One of the things I love about being a marine biologist is sometimes I will pause and consider the absurdity of what I am doing at that moment. This week’s example was our trip to the Puget Sound Restoration Fund‘s hatchery in Manchester, where we learned how to dope native oysters and steal their embryos.
Why on earth would we do that to oysters? We are beginning our Washington Sea Grant-funded project to track native oyster larvae to inform the restoration efforts of PSRF. In order to do this work, we will need to sample the shelled larvae that are reared for a week or so within the shell of the adult mother oyster from dozens of sites around Puget Sound. Our past work has shown that only a few of the adults are holding larvae, or “brooding” at any one time, on the order of 10-15%. And we will need to find and sample twenty animals from each site. Until recently, we collected these samples by sacrificing the oysters, shucking them open and looking for the larvae. You can quickly see that we’d need to kill 200 or so adults from each of our many sites to get to that number, amounting to thousands of Olympia oysters, a State Candidate for the Washington Species of Concern list.

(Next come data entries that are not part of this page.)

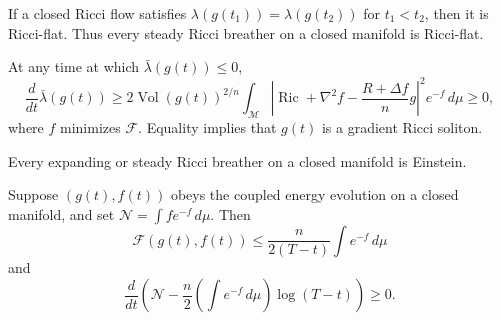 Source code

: \begin{lemma}
\label{lem:chow-ii-appd-no-steady-breathers}


If a closed Ricci flow satisfies $\lambda(g(t_1))=\lambda(g(t_2))$ for
$t_1<t_2$, then it is Ricci-flat. Thus every steady Ricci breather on a
closed manifold is Ricci-flat.
\end{lemma}

\begin{lemma}
\label{lem:chow-ii-appd-normalized-lambda-monotonicity}


At any time at which $\bar\lambda(g(t))\leq0$,
\[
 \frac d{dt}\bar\lambda(g(t))\geq
 2\operatorname{Vol}(g(t))^{2/n}\int_{\mathcal M}
 \left|\operatorname{Ric}+\nabla^2f-
 \frac{R+\Delta f}{n}g\right|^2e^{-f}\,d\mu\geq0,
\]
where $f$ minimizes $\mathcal F$. Equality implies that $g(t)$ is a gradient
Ricci soliton.
\end{lemma}

\begin{lemma}
\label{lem:chow-ii-appd-no-expanding-breathers}


Every expanding or steady Ricci breather on a closed manifold is Einstein.
\end{lemma}

\begin{lemma}
\label{lem:chow-ii-appd-classical-entropy-monotonicity}


Suppose $(g(t),f(t))$ obeys the coupled energy evolution on a closed manifold,
and set $\mathcal N=\int f e^{-f}\,d\mu$. Then
\[
 \mathcal F(g(t),f(t))\leq\frac n{2(T-t)}\int e^{-f}\,d\mu
\]
and
\[
 \frac d{dt}\left(\mathcal N-
 \frac n2\left(\int e^{-f}\,d\mu\right)\log(T-t)\right)\geq0.
\]
\end{lemma}

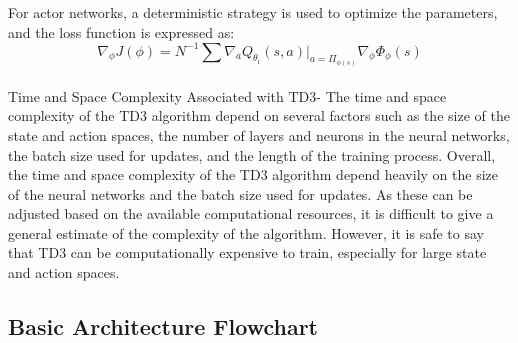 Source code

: \documentclass[conference]{IEEEtran}
\begin{document}
For actor networks, a deterministic strategy is used to optimize the parameters, and the loss function is expressed as:
\begin{equation}
\label{eq:second}
{\nabla_\phi}{J(\phi)}=N^{-1}\sum\nabla_{a}Q_{\theta_i}(s,a)|_{a=\Pi_{\phi(s)}}\nabla_{\phi}\Phi_\phi(s)
\end{equation}\\


Time and Space Complexity Associated with TD3-
The time and space complexity of the TD3 algorithm depend on several factors such as the size of the state and action spaces, the number of layers and neurons in the neural networks, the batch size used for updates, and the length of the training process. 
Overall, the time and space complexity of the TD3 algorithm depend heavily on the size of the neural networks and the batch size used for updates. As these can be adjusted based on the available computational resources, it is difficult to give a general estimate of the complexity of the algorithm. However, it is safe to say that TD3 can be computationally expensive to train, especially for large state and action spaces.


\subsection{Basic Architecture Flowchart}\\
\end{document}
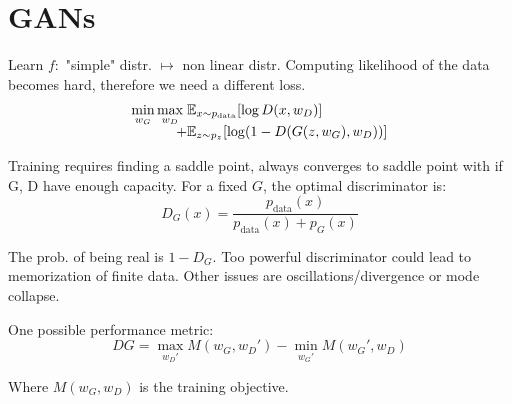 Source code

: \section*{GANs}

Learn $f:$ "simple" distr. $\mapsto$ non linear distr. Computing likelihood of the data becomes hard, therefore we need a different loss.
\begin{align*}
	\min_{w_G} \max_{w_D} \; & \mathbb{E}_{x \sim p_{\text{data}}} [\log D(x, w_D)] \\[-5pt]
 	+ &\mathbb{E}_{z \sim p_z} [\log (1 - D(G(z, w_G), w_D))]
\end{align*}
 
 Training requires finding a saddle point, always converges to saddle point with if G, D have enough capacity. For a fixed $G$, the optimal discriminator is:
 $$D_G(x) = \frac{p_{\text{data}}(x)}{p_{\text{data}}(x) + p_G(x)}$$
 
The prob. of being real is $1 - D_G$. Too powerful discriminator could lead to memorization of finite data. Other issues are oscillations/divergence or mode collapse. \smallskip
 
One possible performance metric:
$$DG = \max_{w_D'} M(w_G, w_D') - \min_{w_G'} M(w_G', w_D)$$
 
Where $M(w_G, w_D)$ is the training objective.
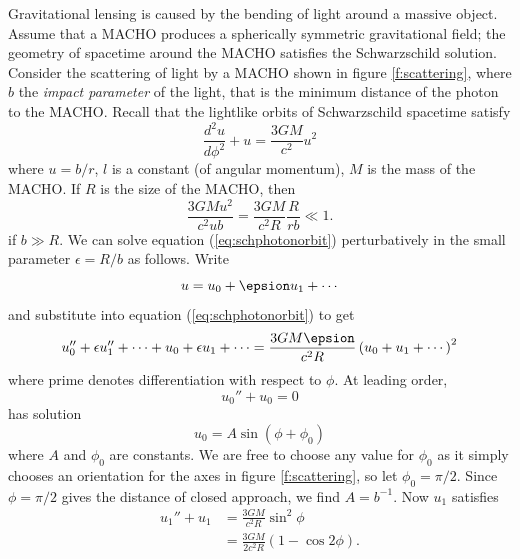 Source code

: Gravitational lensing is caused by the bending of light around a massive
object. Assume that a MACHO produces a spherically symmetric gravitational
field; the geometry of spacetime around the MACHO satisfies the Schwarzschild
solution. Consider the scattering of light by a MACHO shown in figure
\ref{f:scattering}, where $b$ the \emph{impact parameter} of the light, that
is the minimum distance of the photon to the MACHO.   Recall that the
lightlike orbits of Schwarzschild spacetime satisfy\cite{Wald:1984}
\begin{equation}
\frac{d^2 u}{d\phi^2} + u = \frac{3GM}{c^2}u^2
\label{eq:schphotonorbit}
\end{equation}
where $u = b/r$, $l$ is a constant (of angular momentum), $M$ is the mass
of the MACHO. If $R$ is the size of the
MACHO, then
\begin{equation}
\frac{3GMu^2}{c^2ub} = \frac{3GM}{c^2R} \frac{R}{rb} \ll 1.
\end{equation}
if $b \gg R$. We can solve equation (\ref{eq:schphotonorbit}) perturbatively
in the small parameter $\epsilon = R / b$ as follows. Write
\begin{equation}
u = u_0 + \epsion u_1 + \cdots
\end{equation}
and substitute into equation (\ref{eq:schphotonorbit}) to get
\begin{equation}
u_0'' + \epsilon u_1'' + \cdots + u_0 + \epsilon u_1 + \cdots = \frac{3GM\epsion}{c^2R}\left(u_0 + u_1 +
\cdots\right)^2 
\end{equation}
where prime denotes differentiation with respect to $\phi$. At leading order,
\begin{equation}
u_0'' + u_0 = 0
\end{equation}
has solution
\begin{equation}
u_0 = A \sin \left(\phi + \phi_0\right)
\end{equation}
where $A$ and $\phi_0$ are constants. We are free to choose any value for
$\phi_0$ as it simply chooses an orientation for the axes in figure
\ref{f:scattering}, so let $\phi_0 = \pi /2$. Since $\phi = \pi / 2$
gives the distance of closed approach, we find $A = b^{-1}$. Now $u_1$
satisfies
\begin{equation}
\begin{split}
u_1'' + u_1 &= \frac{3GM}{c^2 R} \sin^2 \phi \\
&= \frac{3GM}{2c^2 R}\left(1 - \cos 2\phi\right).
\label{eq:u1eq}
\end{split}
\end{equation}
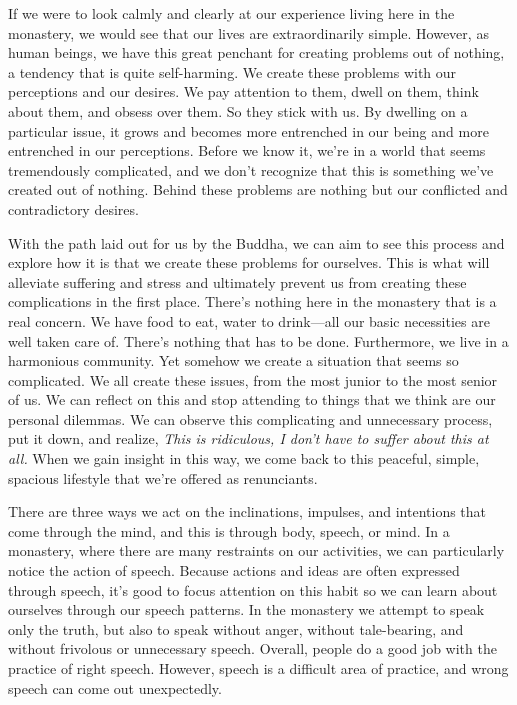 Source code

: If we were to look calmly and clearly at our experience living here in 
the monastery, we would see that our lives are extraordinarily simple. 
However, as human beings, we have this great penchant for creating 
problems out of nothing, a tendency that is quite self-harming. We 
create these problems with our perceptions and our desires. We pay 
attention to them, dwell on them, think about them, and obsess over 
them. So they stick with us. By dwelling on a particular issue, it 
grows and becomes more entrenched in our being and more entrenched in 
our perceptions. Before we know it, we're in a world that seems 
tremendously complicated, and we don't recognize that this is something 
we've created out of nothing. Behind these problems are nothing but our 
conflicted and contradictory desires.

With the path laid out for us by the Buddha, we can aim to see this 
process and explore how it is that we create these problems for 
ourselves. This is what will alleviate suffering and stress and 
ultimately prevent us from creating these complications in the first 
place. There's nothing here in the monastery that is a real concern. We 
have food to eat, water to drink---all our basic necessities are well 
taken care of. There's nothing that has to be done. Furthermore, we 
live in a harmonious community. Yet somehow we create a situation that 
seems so complicated. We all create these issues, from the most junior 
to the most senior of us. We can reflect on this and stop attending to 
things that we think are our personal dilemmas. We can observe this 
complicating and unnecessary process, put it down, and realize, 
\emph{This is ridiculous, I don't have to suffer about this at all.} 
When we gain insight in this way, we come back to this peaceful, 
simple, spacious lifestyle that we're offered as renunciants.


There are three ways we act on the inclinations, impulses, and 
intentions that come through the mind, and this is through body, 
speech, or mind. In a monastery, where there are many restraints on our 
activities, we can particularly notice the action of speech. Because 
actions and ideas are often expressed through speech, it's good to 
focus attention on this habit so we can learn about ourselves through 
our speech patterns. In the monastery we attempt to speak only the 
truth, but also to speak without anger, without tale-bearing, and 
without frivolous or unnecessary speech. Overall, people do a good job 
with the practice of right speech. However, speech is a difficult area 
of practice, and wrong speech can come out unexpectedly.

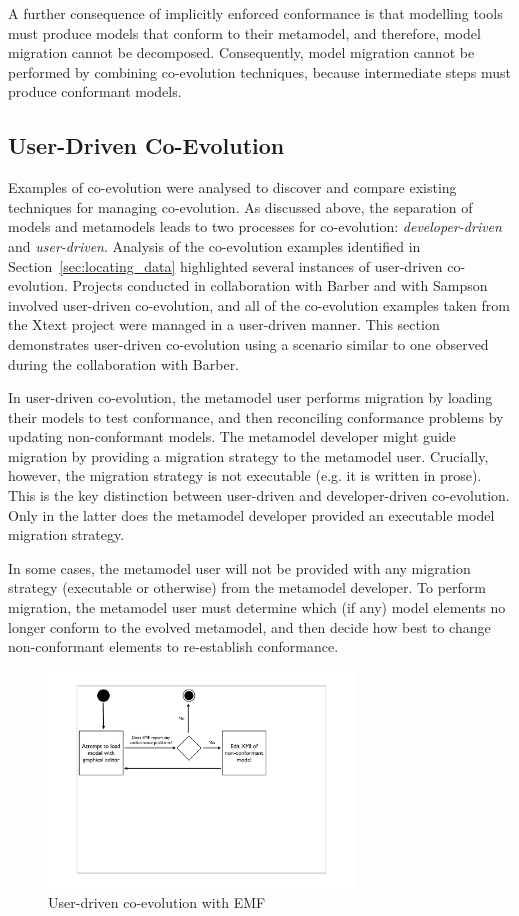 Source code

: A further consequence of implicitly enforced conformance is that modelling tools must produce models that conform to their metamodel, and therefore, model migration cannot be decomposed. Consequently, model migration cannot be performed by combining co-evolution techniques, because intermediate steps must produce conformant models.


\subsection{User-Driven Co-Evolution}
\label{subsec:user-driven_co-evolution}
Examples of co-evolution were analysed to discover and compare existing techniques for managing co-evolution. As discussed above, the separation of models and metamodels leads to two processes for co-evolution: \emph{developer-driven} and \emph{user-driven}. Analysis of the co-evolution examples identified in Section~\ref{sec:locating_data} highlighted several instances of user-driven co-evolution. Projects conducted in collaboration with Barber and with Sampson involved user-driven co-evolution, and all of the co-evolution examples taken from the Xtext project were managed in a user-driven manner. This section demonstrates user-driven co-evolution using a scenario similar to one observed during the collaboration with Barber.

In user-driven co-evolution, the metamodel user performs migration by loading their models to test conformance, and then reconciling conformance problems by updating non-conformant models. The metamodel developer might guide migration by providing a migration strategy to the metamodel user. Crucially, however, the migration strategy is not executable (e.g. it is written in prose). This is the key distinction between user-driven and developer-driven co-evolution. Only in the latter does the metamodel developer provided an executable model migration strategy.  

In some cases, the metamodel user will not be provided with any migration strategy (executable or otherwise) from the metamodel developer. To perform migration, the metamodel user must determine which (if any) model elements no longer conform to the evolved metamodel, and then decide how best to change non-conformant elements to re-establish conformance.

\begin{figure}[htbp]
	\centering
		\includegraphics*[viewport=80 280 600 550,height=5.75cm]{6.Evaluation/images/user_driven/emf_process.pdf}
	\caption{User-driven co-evolution with EMF}
	\label{fig:emf_process_analysis}
\end{figure}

Luckily, a student named Kate Jackson, working with the Roberts Lab at UW School of Aquatic and Fishery Sciences, has refined a method to anesthetize the oysters, causing them to open their shells enough to wash the larvae out harmlessly. This technique was used extensively by Jake Heare, a graduate student in that lab, who was gracious enough to meet us in Manchester to teach us the technique.
Members of our team got together to learn how it’s done. Essentially, the oysters are soaked in Epsom salts for some time, causing them to get very, very mellow. Then we look inside the gaping shell, or use a cable tie to gently sample the inside of the mantle cavity, the fleshy part inside of the shell. If embryos or larvae are there, we will see a creamy goo on the tip of the cable tie. Then a gentle stream of water is all that is needed to remove the babies. A few minutes later, the adult oysters will recover and go back to their usual tight-shelled style. Jake has done quite a bit of testing and has found no ill effects on the adults after recovery.
After years of talking and writing about our project, it was great to finally get our hands wet and work on the nitty-gritty details of our methods. It’s the small things that make or break the success of any field research effort, and getting together to calibrate them is vital.
And ultimately, we’re pleased that there is a viable alternative to having to sacrifice a few thousand of the species we are trying to restore.